====== Input material
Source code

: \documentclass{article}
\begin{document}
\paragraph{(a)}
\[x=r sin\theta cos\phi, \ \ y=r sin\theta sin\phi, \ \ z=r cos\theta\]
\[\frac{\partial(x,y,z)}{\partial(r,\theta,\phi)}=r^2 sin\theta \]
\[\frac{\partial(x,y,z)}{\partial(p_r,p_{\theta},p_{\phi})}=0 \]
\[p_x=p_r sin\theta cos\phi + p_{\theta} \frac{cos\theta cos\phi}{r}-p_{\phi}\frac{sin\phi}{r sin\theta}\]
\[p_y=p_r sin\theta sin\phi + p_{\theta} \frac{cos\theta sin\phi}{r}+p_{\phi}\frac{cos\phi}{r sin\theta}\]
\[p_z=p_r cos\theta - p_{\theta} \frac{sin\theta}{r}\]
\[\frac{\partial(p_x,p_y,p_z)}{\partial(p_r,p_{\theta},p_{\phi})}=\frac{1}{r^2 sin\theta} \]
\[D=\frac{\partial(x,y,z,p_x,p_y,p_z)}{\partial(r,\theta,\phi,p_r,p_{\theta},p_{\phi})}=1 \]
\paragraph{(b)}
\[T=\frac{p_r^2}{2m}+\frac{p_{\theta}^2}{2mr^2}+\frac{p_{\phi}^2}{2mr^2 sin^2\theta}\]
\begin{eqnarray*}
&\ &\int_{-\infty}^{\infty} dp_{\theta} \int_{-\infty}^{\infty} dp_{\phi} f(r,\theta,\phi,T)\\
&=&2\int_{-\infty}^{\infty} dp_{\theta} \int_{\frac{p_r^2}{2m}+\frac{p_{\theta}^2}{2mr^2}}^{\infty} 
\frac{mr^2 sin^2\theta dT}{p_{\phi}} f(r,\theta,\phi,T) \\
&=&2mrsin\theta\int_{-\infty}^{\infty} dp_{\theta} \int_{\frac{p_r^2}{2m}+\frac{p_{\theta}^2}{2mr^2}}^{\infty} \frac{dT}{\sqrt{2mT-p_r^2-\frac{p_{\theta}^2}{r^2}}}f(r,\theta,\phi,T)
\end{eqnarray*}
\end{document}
============
Could you return all lines from the records that include the word "frac"?

\[\frac{\partial(x,y,z)}{\partial(r,\theta,\phi)}=r^2 sin\theta \]
\[\frac{\partial(x,y,z)}{\partial(p_r,p_{\theta},p_{\phi})}=0 \]
\[p_x=p_r sin\theta cos\phi + p_{\theta} \frac{cos\theta cos\phi}{r}-p_{\phi}\frac{sin\phi}{r sin\theta}\]
\[p_y=p_r sin\theta sin\phi + p_{\theta} \frac{cos\theta sin\phi}{r}+p_{\phi}\frac{cos\phi}{r sin\theta}\]
\[p_z=p_r cos\theta - p_{\theta} \frac{sin\theta}{r}\]
\[\frac{\partial(p_x,p_y,p_z)}{\partial(p_r,p_{\theta},p_{\phi})}=\frac{1}{r^2 sin\theta} \]
\[D=\frac{\partial(x,y,z,p_x,p_y,p_z)}{\partial(r,\theta,\phi,p_r,p_{\theta},p_{\phi})}=1 \]
\[T=\frac{p_r^2}{2m}+\frac{p_{\theta}^2}{2mr^2}+\frac{p_{\phi}^2}{2mr^2 sin^2\theta}\]
&=&2\int_{-\infty}^{\infty} dp_{\theta} \int_{\frac{p_r^2}{2m}+\frac{p_{\theta}^2}{2mr^2}}^{\infty} 
\frac{mr^2 sin^2\theta dT}{p_{\phi}} f(r,\theta,\phi,T) \\
&=&2mrsin\theta\int_{-\infty}^{\infty} dp_{\theta} \int_{\frac{p_r^2}{2m}+\frac{p_{\theta}^2}{2mr^2}}^{\infty} \frac{dT}{\sqrt{2mT-p_r^2-\frac{p_{\theta}^2}{r^2}}}f(r,\theta,\phi,T)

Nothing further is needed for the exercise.